Chains converge to different results

I’m running a polynomial regression between a multimodal temperature variable “temperature” and a normally-distributed variable “gdp”. I am having trouble understanding why the sampling chains in my regression analysis converge to two distinct values for the regression coefficients. Model code below:

with pm.Model() as model:
    
    temp_prior = pm.Normal("temp_prior", 0, 30, shape=(1,3))
    temp_std = pm.HalfNormal("temp_std", 30, shape=3)
    temp_mixture_weights = pm.Dirichlet("temp_mixture_weights", np.array([1]*3))
    temperature = pm.NormalMixture(
        "temperature", 
        temp_mixture_weights, 
        temp_prior, 
        temp_std, 
        observed=temperature_observed
    )
   
    coef1 = pm.Normal('temp_gdp_change_coef',0,10)
    coef2 = pm.Normal('temp_gdp_change_coef2',0,10)
    intercept = pm.Normal('intercept',0,10)
   
    gdp_prior = pm.Deterministic(
        "gdp_prior",
        intercept + 
        (coef1 * temperature) + 
        (coef2 * pt.sqr(temperature))
    )
    gdp_std = pm.HalfNormal('gdp_std', sigma=10)
    gdp = pm.Normal('gdp', mu=gdp_prior, sigma=gdp_std, observed=gdp_observed)

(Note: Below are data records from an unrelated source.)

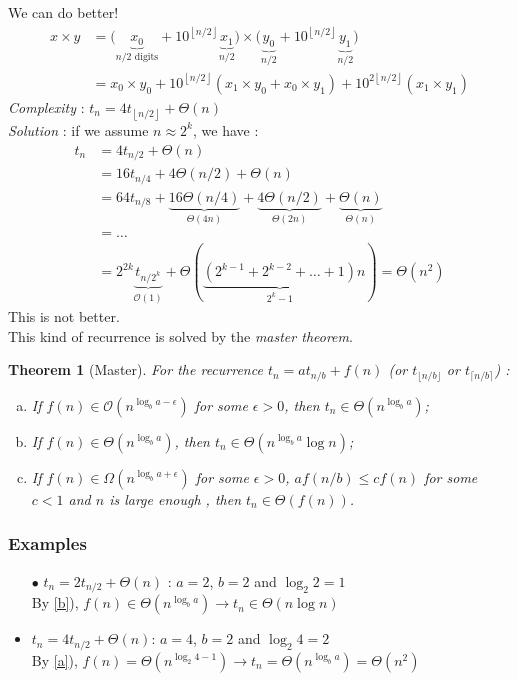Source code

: \documentclass[12pt,a4paper]{report}
\theoremstyle{break}
\newtheorem{theorem}{Theorem}
\begin{document}
We can do better!\\
\begin{align*}
x\times y&=\big(\underbrace{x_0}_{n/2 \text{ digits}}+10^{\left\lfloor n/2\right\rfloor} \underbrace{x_1}_{n/2}\big)\times \big(\underbrace{y_0}_{n/2}+10^{\left\lfloor n/2\right\rfloor} \underbrace{y_1}_{n/2}\big)\\
&=x_0 \times y_0 + 10^{\left\lfloor n/2\right\rfloor} (x_1 \times y_0 + x_0 \times y_1)+10^{2{\left\lfloor n/2\right\rfloor}}(x_1\times y_1)
\end{align*}
\emph{Complexity} : $t_n=4t_{\left\lfloor n/2\right\rfloor}+\Theta(n)$\\
\emph{Solution} : if we assume $n\approx 2^k$, we have : 
\begin{align*}
t_n&=4t_{n/2}+\Theta(n)\\
&=16t_{n/4}+4 \Theta(n/2)+\Theta(n)\\
&=64t_{n/8}+\underbrace{16\Theta(n/4)}_{\Theta(4n)}+\underbrace{4 \Theta(n/2)}_{\Theta(2n)}+\underbrace{\Theta(n)}_{\Theta(n)}\\
&=\hdots\\
&=2^{2k}\underbrace{t_{n/2^k}}_{\mathcal{O}(1)}+\Theta(\underbrace{(2^{k-1}+2^{k-2}+\hdots+1)}_{2^k-1}n)=\Theta(n^2)
\end{align*}
This is not better.\\
This kind of recurrence is solved by the \emph{master theorem}.\\
\begin{theorem}[Master]
For the recurrence $t_n=at_{n/b}+f(n)$ (or $t_{\lfloor n/b \rfloor}$ or $t_{\lceil n/b \rceil}$) : 
\begin{enumerate}[a)]
\item If $f(n)\in \mathcal{O}\left(n^{\log_ba-\epsilon}\right)$ for some $\epsilon>0$, then $t_n \in \Theta\left(n^{\log_ba}\right)$;\label{a}
\item If $f(n)\in \Theta\left(n^{\log_ba}\right)$, then $t_n \in \Theta\left(n^{\log_ba}\log n\right)$; \label{b}
\item If $f(n)\in \Omega\left(n^{\log_ba+\epsilon}\right)$ for some $\epsilon>0$, $af(n/b)\leq cf(n)$ for some $c<1$ and $n$ is large enough , then $t_n \in \Theta\left( f(n)\right)$.\\
\end{enumerate}
\end{theorem}

\subsubsection*{Examples}
\begin{itemize}
\item[$\bullet$] $t_n=2t_{n/2}+\Theta(n)$ : $a=2$, $b=2$ and $\log_2 2=1$\\
By \ref{b}), $f(n)\in \Theta\left(n^{\log_ba}\right)\rightarrow t_n \in \Theta(n\log n)$
\item $t_n=4t_{n/2}+\Theta(n)$: $a=4$, $b=2$ and $\log_2 4=2$\\
By \ref{a}), $f(n)=\Theta\left(n^{\log_2 4-1}\right)\rightarrow t_n=\Theta\left(n^{\log_ba}\right)=\Theta\left(n^2\right)$
\end{itemize}
\end{document}
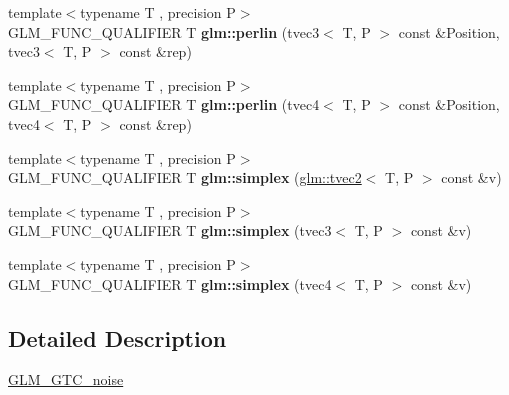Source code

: \begin{DoxyCompactItemize}
\mbox{\label{noise_8inl_add9522a1426ca2f1499daf7603500269}} 
{\footnotesize template$<$typename T , precision P$>$ }\\G\+L\+M\+\_\+\+F\+U\+N\+C\+\_\+\+Q\+U\+A\+L\+I\+F\+I\+ER T {\bfseries glm\+::perlin} (tvec3$<$ T, P $>$ const \&Position, tvec3$<$ T, P $>$ const \&rep)
\item 
\mbox{\label{noise_8inl_aac7a6a7b23c4852eb1024f5b9564142f}} 
{\footnotesize template$<$typename T , precision P$>$ }\\G\+L\+M\+\_\+\+F\+U\+N\+C\+\_\+\+Q\+U\+A\+L\+I\+F\+I\+ER T {\bfseries glm\+::perlin} (tvec4$<$ T, P $>$ const \&Position, tvec4$<$ T, P $>$ const \&rep)
\item 
\mbox{\label{noise_8inl_afdd43ecc519f98c7550e8850c030f1a8}} 
{\footnotesize template$<$typename T , precision P$>$ }\\G\+L\+M\+\_\+\+F\+U\+N\+C\+\_\+\+Q\+U\+A\+L\+I\+F\+I\+ER T {\bfseries glm\+::simplex} (\hyperlink{structglm_1_1tvec2}{glm\+::tvec2}$<$ T, P $>$ const \&v)
\item 
\mbox{\label{noise_8inl_ad251ced23dfd0c991b7e06b5a398dfe5}} 
{\footnotesize template$<$typename T , precision P$>$ }\\G\+L\+M\+\_\+\+F\+U\+N\+C\+\_\+\+Q\+U\+A\+L\+I\+F\+I\+ER T {\bfseries glm\+::simplex} (tvec3$<$ T, P $>$ const \&v)
\item 
\mbox{\label{noise_8inl_a302e8f4466cd88ebd9581e67c8368254}} 
{\footnotesize template$<$typename T , precision P$>$ }\\G\+L\+M\+\_\+\+F\+U\+N\+C\+\_\+\+Q\+U\+A\+L\+I\+F\+I\+ER T {\bfseries glm\+::simplex} (tvec4$<$ T, P $>$ const \&v)
\end{DoxyCompactItemize}


\subsection{Detailed Description}
\hyperlink{group__gtc__noise}{G\+L\+M\+\_\+\+G\+T\+C\+\_\+noise} 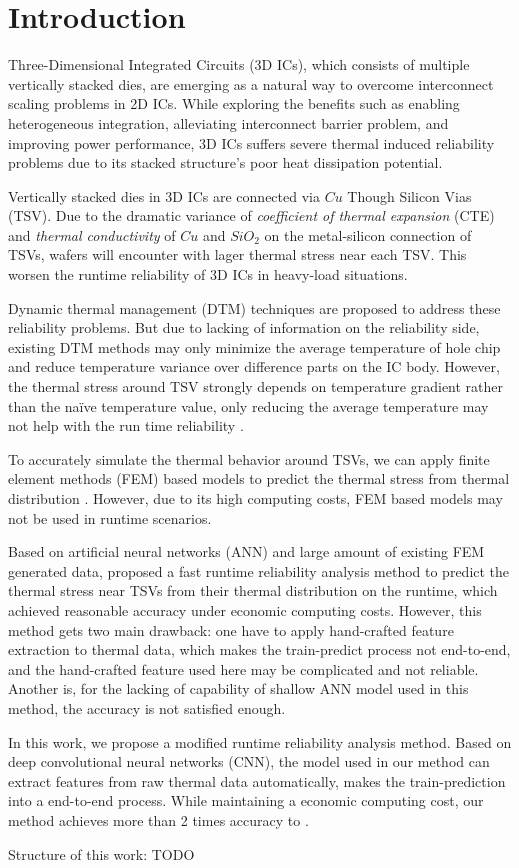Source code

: 
\chapter{Introduction}
Three-Dimensional Integrated Circuits (3D ICs),
which consists of multiple vertically stacked dies, 
are emerging as a natural way to overcome interconnect scaling problems in 2D ICs.
While exploring the benefits such as enabling heterogeneous integration, 
alleviating interconnect barrier problem, and improving power performance, 
3D ICs suffers severe thermal induced reliability problems due to its
stacked structure's poor heat dissipation potential.

Vertically stacked dies in 3D ICs are connected via $Cu$ Though Silicon Vias (TSV)\cite{Beyne2008Through}. 
Due to the dramatic variance of 
\textit{coefficient of thermal expansion} (CTE) and \textit{thermal conductivity}
of $Cu$ and $SiO_2$ on the metal-silicon connection of TSVs, 
wafers will encounter with lager thermal stress near each TSV.
This worsen the runtime reliability of 3D ICs in heavy-load situations.

Dynamic thermal management (DTM) techniques are proposed to address these reliability
problems. But due to lacking of information on the reliability side, existing DTM 
methods may only minimize the average temperature of hole chip and reduce temperature
variance over difference parts on the IC body\cite{Zou2013Thermomechanical}.
However, the thermal stress around TSV strongly depends on temperature gradient rather
than the na\"ive temperature value, only reducing the average temperature may not help with
the run time reliability \cite{Zhang2016Fast}.

To accurately simulate the thermal behavior around TSVs, we can apply finite element methods (FEM)
based models to predict the thermal stress from thermal distribution \cite{Lu2009Thermo}. 
However, due to its high computing costs, FEM based models may not be used in runtime scenarios.

Based on artificial neural networks (ANN) and large amount of existing FEM generated data, 
\cite{Zhang2016Fast} proposed a fast runtime reliability analysis method to predict the 
thermal stress near TSVs from their thermal distribution on the
runtime, which achieved reasonable accuracy under economic computing costs.
However, this method gets two main drawback: one have to apply hand-crafted feature extraction to
thermal data, which makes the train-predict process not end-to-end, and the hand-crafted feature used here
may be complicated and not reliable. Another is, 
for the lacking of capability of shallow ANN model used in this method, 
the accuracy is not satisfied enough.

In this work, we propose a modified runtime reliability analysis method.
Based on deep convolutional neural networks (CNN), the model used in our method can extract features from raw
thermal data automatically, makes the train-prediction into a end-to-end process.
While maintaining a economic computing cost, our method achieves more than 2 times accuracy to \cite{Zhang2016Fast}.

Structure of this work: TODO

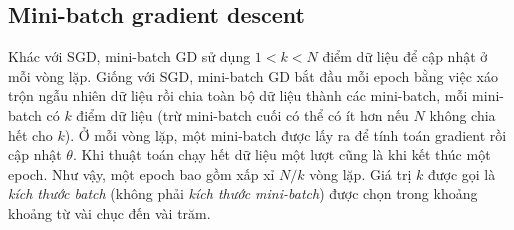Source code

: 





\subsection{Mini-batch gradient descent}
Khác với SGD, mini-batch GD sử dụng $1 < k < N$ điểm dữ liệu để cập nhật ở mỗi
vòng lặp. Giống với SGD, mini-batch GD bắt đầu mỗi epoch bằng việc xáo trộn ngẫu
nhiên dữ liệu rồi chia toàn bộ dữ liệu thành các {mini-batch}, mỗi {mini-batch}
có $k$ điểm dữ liệu (trừ mini-batch cuối có thể có ít hơn nếu $N$ không chia hết
cho $k$). Ở mỗi vòng lặp, một mini-batch được lấy ra để tính toán gradient rồi
cập nhật $\theta$. Khi thuật toán chạy hết dữ liệu một lượt cũng là khi kết thúc
một epoch. Như vậy, {một epoch} bao gồm xấp xỉ $N/k$ vòng lặp. Giá trị $k$ được
gọi là \textit{kích thước batch} (không phải \textit{kích thước mini-batch}) được chọn trong khoảng khoảng từ vài chục đến vài trăm.

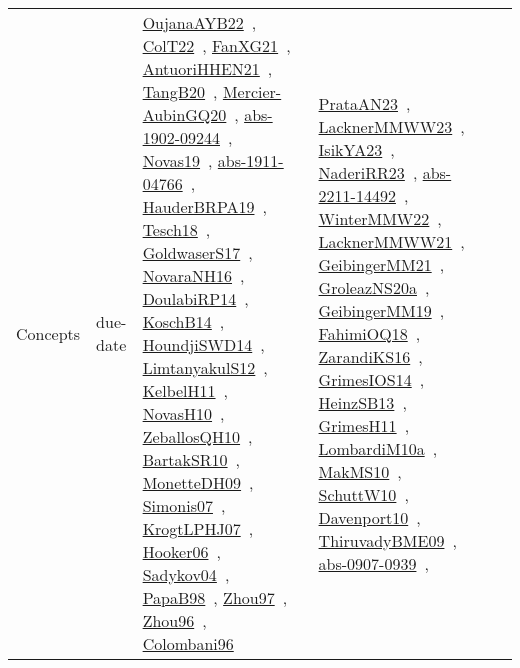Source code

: {\begin{longtable}{lp{3cm}>{\raggedright\arraybackslash}p{6cm}>{\raggedright\arraybackslash}p{6cm}>{\raggedright\arraybackslash}p{8cm}}
Concepts & due-date & \href{papers/OujanaAYB22.pdf}{OujanaAYB22}~\cite{OujanaAYB22}, \href{articles/ColT22.pdf}{ColT22}~\cite{ColT22}, \href{articles/FanXG21.pdf}{FanXG21}~\cite{FanXG21}, \href{papers/AntuoriHHEN21.pdf}{AntuoriHHEN21}~\cite{AntuoriHHEN21}, \href{papers/TangB20.pdf}{TangB20}~\cite{TangB20}, \href{papers/Mercier-AubinGQ20.pdf}{Mercier-AubinGQ20}~\cite{Mercier-AubinGQ20}, \href{articles/abs-1902-09244.pdf}{abs-1902-09244}~\cite{abs-1902-09244}, \href{articles/Novas19.pdf}{Novas19}~\cite{Novas19}, \href{articles/abs-1911-04766.pdf}{abs-1911-04766}~\cite{abs-1911-04766}, \href{articles/HauderBRPA19.pdf}{HauderBRPA19}~\cite{HauderBRPA19}, \href{papers/Tesch18.pdf}{Tesch18}~\cite{Tesch18}, \href{papers/GoldwaserS17.pdf}{GoldwaserS17}~\cite{GoldwaserS17}, \href{articles/NovaraNH16.pdf}{NovaraNH16}~\cite{NovaraNH16}, \href{papers/DoulabiRP14.pdf}{DoulabiRP14}~\cite{DoulabiRP14}, \href{papers/KoschB14.pdf}{KoschB14}~\cite{KoschB14}, \href{papers/HoundjiSWD14.pdf}{HoundjiSWD14}~\cite{HoundjiSWD14}, \href{articles/LimtanyakulS12.pdf}{LimtanyakulS12}~\cite{LimtanyakulS12}, \href{articles/KelbelH11.pdf}{KelbelH11}~\cite{KelbelH11}, \href{articles/NovasH10.pdf}{NovasH10}~\cite{NovasH10}, \href{articles/ZeballosQH10.pdf}{ZeballosQH10}~\cite{ZeballosQH10}, \href{articles/BartakSR10.pdf}{BartakSR10}~\cite{BartakSR10}, \href{papers/MonetteDH09.pdf}{MonetteDH09}~\cite{MonetteDH09}, \href{articles/Simonis07.pdf}{Simonis07}~\cite{Simonis07}, \href{papers/KrogtLPHJ07.pdf}{KrogtLPHJ07}~\cite{KrogtLPHJ07}, \href{articles/Hooker06.pdf}{Hooker06}~\cite{Hooker06}, \href{papers/Sadykov04.pdf}{Sadykov04}~\cite{Sadykov04}, \href{articles/PapaB98.pdf}{PapaB98}~\cite{PapaB98}, \href{articles/Zhou97.pdf}{Zhou97}~\cite{Zhou97}, \href{papers/Zhou96.pdf}{Zhou96}~\cite{Zhou96}, \href{papers/Colombani96.pdf}{Colombani96}~\cite{Colombani96} & \href{articles/PrataAN23.pdf}{PrataAN23}~\cite{PrataAN23}, \href{articles/LacknerMMWW23.pdf}{LacknerMMWW23}~\cite{LacknerMMWW23}, \href{articles/IsikYA23.pdf}{IsikYA23}~\cite{IsikYA23}, \href{articles/NaderiRR23.pdf}{NaderiRR23}~\cite{NaderiRR23}, \href{articles/abs-2211-14492.pdf}{abs-2211-14492}~\cite{abs-2211-14492}, \href{papers/WinterMMW22.pdf}{WinterMMW22}~\cite{WinterMMW22}, \href{papers/LacknerMMWW21.pdf}{LacknerMMWW21}~\cite{LacknerMMWW21}, \href{papers/GeibingerMM21.pdf}{GeibingerMM21}~\cite{GeibingerMM21}, \href{papers/GroleazNS20a.pdf}{GroleazNS20a}~\cite{GroleazNS20a}, \href{papers/GeibingerMM19.pdf}{GeibingerMM19}~\cite{GeibingerMM19}, \href{articles/FahimiOQ18.pdf}{FahimiOQ18}~\cite{FahimiOQ18}, \href{articles/ZarandiKS16.pdf}{ZarandiKS16}~\cite{ZarandiKS16}, \href{articles/GrimesIOS14.pdf}{GrimesIOS14}~\cite{GrimesIOS14}, \href{articles/HeinzSB13.pdf}{HeinzSB13}~\cite{HeinzSB13}, \href{papers/GrimesH11.pdf}{GrimesH11}~\cite{GrimesH11}, \href{articles/LombardiM10a.pdf}{LombardiM10a}~\cite{LombardiM10a}, \href{papers/MakMS10.pdf}{MakMS10}~\cite{MakMS10}, \href{papers/SchuttW10.pdf}{SchuttW10}~\cite{SchuttW10}, \href{papers/Davenport10.pdf}{Davenport10}~\cite{Davenport10}, \href{papers/ThiruvadyBME09.pdf}{ThiruvadyBME09}~\cite{ThiruvadyBME09}, \href{articles/abs-0907-0939.pdf}{abs-0907-0939}~\cite{abs-0907-0939}, 
\end{longtable}}
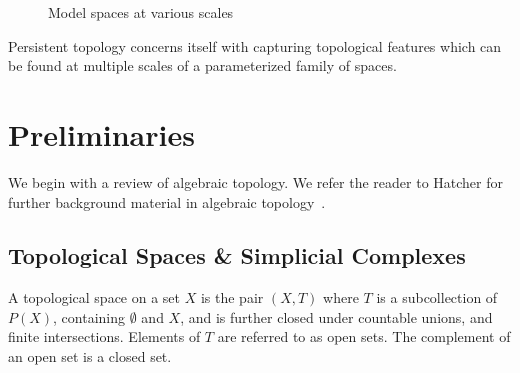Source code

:  \begin{figure}
\centering
 \hspace{.5cm}
 \hspace{.25cm}
 \hspace{.25cm}
\caption{Model spaces at various scales}
\end{figure}

Persistent topology concerns itself with capturing topological features which can be found at multiple scales of a parameterized family of spaces.

\section{Preliminaries}
We begin with a review of algebraic topology. We refer the reader to Hatcher for further background material in algebraic topology~\cite{hatcher}.
\subsection{Topological Spaces \& Simplicial Complexes}
A topological space on a set $X$ is the pair $(X,T)$ where $T$ is a subcollection of $P(X)$, containing $\emptyset$ and $X$, and is further 
closed under countable unions, and finite intersections. 
Elements of $T$ are referred to as open sets. The complement of an open set is a closed set.

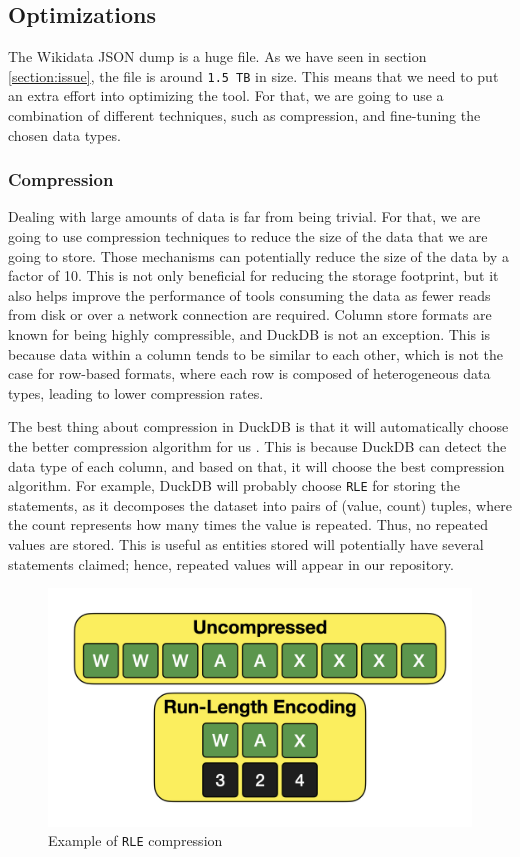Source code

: \subsection{Optimizations}

The Wikidata JSON dump is a huge file. As we have seen in section \ref{section:issue}, the file is around \texttt{1.5 TB} in size. This means that we need to put an extra effort into optimizing the tool. For that, we are going to use a combination of different techniques, such as compression, and fine-tuning the chosen data types.

\subsubsection{Compression}

Dealing with large amounts of data is far from being trivial. For that, we are going to use compression techniques to reduce the size of the data that we are going to store. Those mechanisms can potentially reduce the size of the data by a factor of 10. This is not only beneficial for reducing the storage footprint, but it also helps improve the performance of tools consuming the data as fewer reads from disk or over a network connection are required. Column store formats are known for being highly compressible, and DuckDB is not an exception. This is because data within a column tends to be similar to each other, which is not the case for row-based formats, where each row is composed of heterogeneous data types, leading to lower compression rates.

The best thing about compression in DuckDB is that it will automatically choose the better compression algorithm for us \cite{Raasveldt_2022}. This is because DuckDB can detect the data type of each column, and based on that, it will choose the best compression algorithm. For example, DuckDB will probably choose \texttt{RLE} for storing the statements, as it decomposes the dataset into pairs of (value, count) tuples, where the count represents how many times the value is repeated. Thus, no repeated values are stored. This is useful as entities stored will potentially have several statements claimed; hence, repeated values will appear in our repository.

\begin{figure}[ht]
    \centering
    \includegraphics[width=.8\linewidth]{figures/diagrams/10-2_rle.png}
    \caption[Example of \texttt{RLE} compression]{Example of \texttt{RLE} compression \cite{Raasveldt_2022}}
\end{figure}

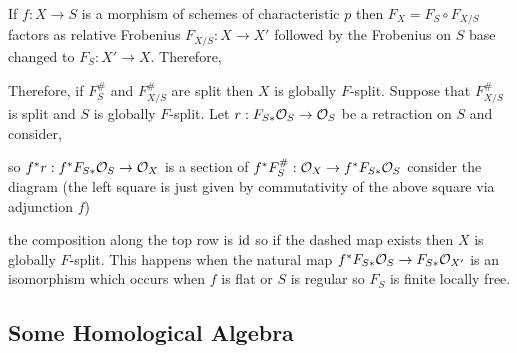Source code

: \documentclass[12pt]{article}
\begin{document}
\begin{rmk}
If $f : X \to S$ is a morphism of schemes of characteristic $p$ then $F_X = F_S \circ F_{X/S}$ factors as relative Frobenius $F_{X/S} : X \to X'$ followed by the Frobenius on $S$ base changed to $F_S : X' \to X$. Therefore, 
\begin{center}
\end{center} 
Therefore, if $F_S^{\#}$ and $F_{X/S}^{\#}$ are split then $X$ is globally $F$-split. Suppose that $F_{X/S}^{\#}$ is split and $S$ is globally $F$-split. Let $r : F_{S*} \mathcal{O}_{S} \to \mathcal{O}_{S}$ be a retraction on $S$ and consider,
\begin{center}
\end{center}
so $f^* r : f^* F_{S*} \mathcal{O}_{S} \to \mathcal{O}_{X}$ is a section of $f^* F_S^{\#} : \mathcal{O}_{X} \to f^* F_{S*} \mathcal{O}_{S}$ consider the diagram (the left square is just given by commutativity of the above square via adjunction $f$)

\begin{center}
\end{center}
the composition along the top row is $\mathrm{id}$ so if the dashed map exists then $X$ is globally $F$-split. This happens when the natural map $f^* F_{S*} \mathcal{O}_{S} \to F_{S*} \mathcal{O}_{X'}$ is an isomorphism which occurs when $f$ is flat or $S$ is regular so $F_S$ is finite locally free. 
\end{rmk}

\subsection{Some Homological Algebra}
\end{document}
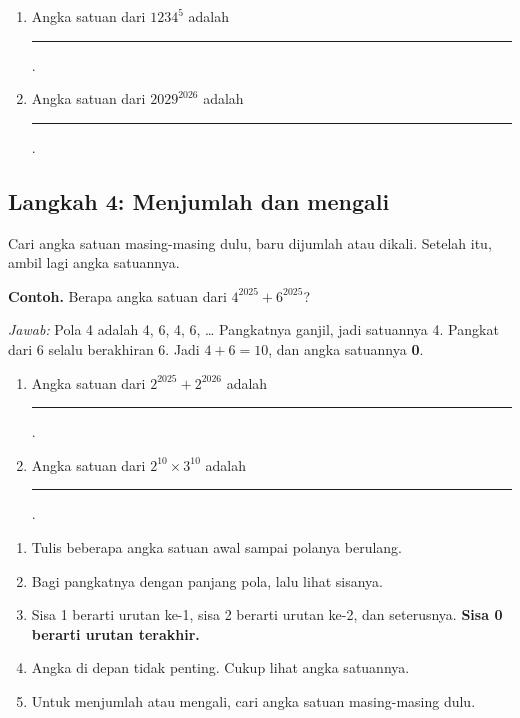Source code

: \documentclass[11pt,a4paper]{article}
\newcommand{\kosong}{\rule{1.2cm}{0.4pt}}
\begin{document}
\begin{giliranmu}
\begin{enumerate}[label=\alph*.]
    \item Angka satuan dari $1234^{5}$ adalah \kosong.
    \item Angka satuan dari $2029^{2026}$ adalah \kosong.
\end{enumerate}
\end{giliranmu}

\subsection*{Langkah 4: Menjumlah dan mengali}
Cari angka satuan masing-masing dulu, baru dijumlah atau dikali. Setelah itu, ambil lagi
angka satuannya.

\begin{contoh}
\textbf{Contoh.} Berapa angka satuan dari $4^{2025} + 6^{2025}$?

\textit{Jawab:} Pola 4 adalah 4, 6, 4, 6, \dots{} Pangkatnya ganjil, jadi satuannya 4.
Pangkat dari 6 selalu berakhiran 6. Jadi $4 + 6 = 10$, dan angka satuannya \textbf{0}.
\end{contoh}

\begin{giliranmu}
\begin{enumerate}[label=\alph*.]
    \item Angka satuan dari $2^{2025} + 2^{2026}$ adalah \kosong.
    \item Angka satuan dari $2^{10} \times 3^{10}$ adalah \kosong.
\end{enumerate}
\end{giliranmu}

\begin{rangkuman}
\begin{enumerate}
    \item Tulis beberapa angka satuan awal sampai polanya berulang.
    \item Bagi pangkatnya dengan panjang pola, lalu lihat sisanya.
    \item Sisa 1 berarti urutan ke-1, sisa 2 berarti urutan ke-2, dan seterusnya.
          \textbf{Sisa 0 berarti urutan terakhir.}
    \item Angka di depan tidak penting. Cukup lihat angka satuannya.
    \item Untuk menjumlah atau mengali, cari angka satuan masing-masing dulu.
\end{enumerate}
\end{rangkuman}
\end{document}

The traceplot shows that, for both the coef1 and coef2 variables, the chains converge on two different distributions. An independent regression analysis shows that for the upper plot, the rightward, more positive distribution is the “correct” answer, whereas for the lower plot, the leftward, more negative distribution is “correct”.

I’m wondering if anybody can help me to

  1. build intuition as to how different chains could converge to different values given the same problem
  2. help me to improve my model so that the chains can hopefully all converge to a single value that matches the result of the independent regression

Much appreciated!

My strong suspicion is that each solution the posterior finds is associated with a mixture component of temperature. You can dig into this by looking at az.plot_pair, coloring the scatter plots by chain.

You will also notice that the regression solution corresponds to the “peakier” of the two components. So I wouldn’t call that solution correct; it’s just finding the posterior mode and discarding all the information about the other regions of high probability.

It’s hard to suggest improvements without knowing more about the data, the underlying scientific model, and the type of question you’re trying to answer. Nevertheless, here’s some spitballing:

  • Why is temperature a mixture at all? If you just want to know the effect of temperature on GDP, why not just run that regression directly?

  • Is a mixture the best way to model the multi-modality in temperature, or is there a single indicator variable you can use to capture it (before/after a date? region?)?

  • If it’s too complex to be captured by simple indicator variables, maybe a GP prior over a continuous variable that can absorb the multi-modality, like time or longitude/latitude?

  • Maybe temperature and GDP should be jointly modeled as a SEM using a multivariate normal?

  • If the best way to model temperature really is with a mixture of components, maybe GDP should be such a mixture as well, and the whole model should be a mixture of two latent models?

Hi @jessegrabowski,

Thank you for this very thorough response. I modeled temperature as a mixture because my observed data is distributed with three distinct peaks. A unimodal Normal doesn’t seem to fit the data as well as the mixture, as seen in the graphic below.

However, doing so certainly brings the result more in line with the regression result (see traceplots below), but does not fit the data as well.

As you’ve alluded to, this temperature data is aggregated across various years and regions, which may be the reason for the multimodality. However, I’m interested in the global effect of temperature on GDP across time, which is why I am using this observed data.

I’m wondering what negative downstream effects using a model fit that looks as “off” as the first figure will have. Even if the sampling result now agrees with the regression, isn’t this approach missing out on fully capturing the distribution of the data?

Why are you interested in explicitly modeling an exogenous input to your regression?

@jessegrabowski I’m interested in recreating the results of the paper Global non-linear effect of temperature on economic production by Burke et al, but by learning distributions rather than point estimates in order to have a better idea of the uncertainty of the estimates as well as be able to combine this analysis as part of a larger, Bayesian-network type model. My data comes from the same source as was used in this paper.
Do you think that this approach is for some reason ill-suited for the type of data I am working with? I am new to statistical modeling and so any feedback or comments on this idea/approach is really appreciated and helpful.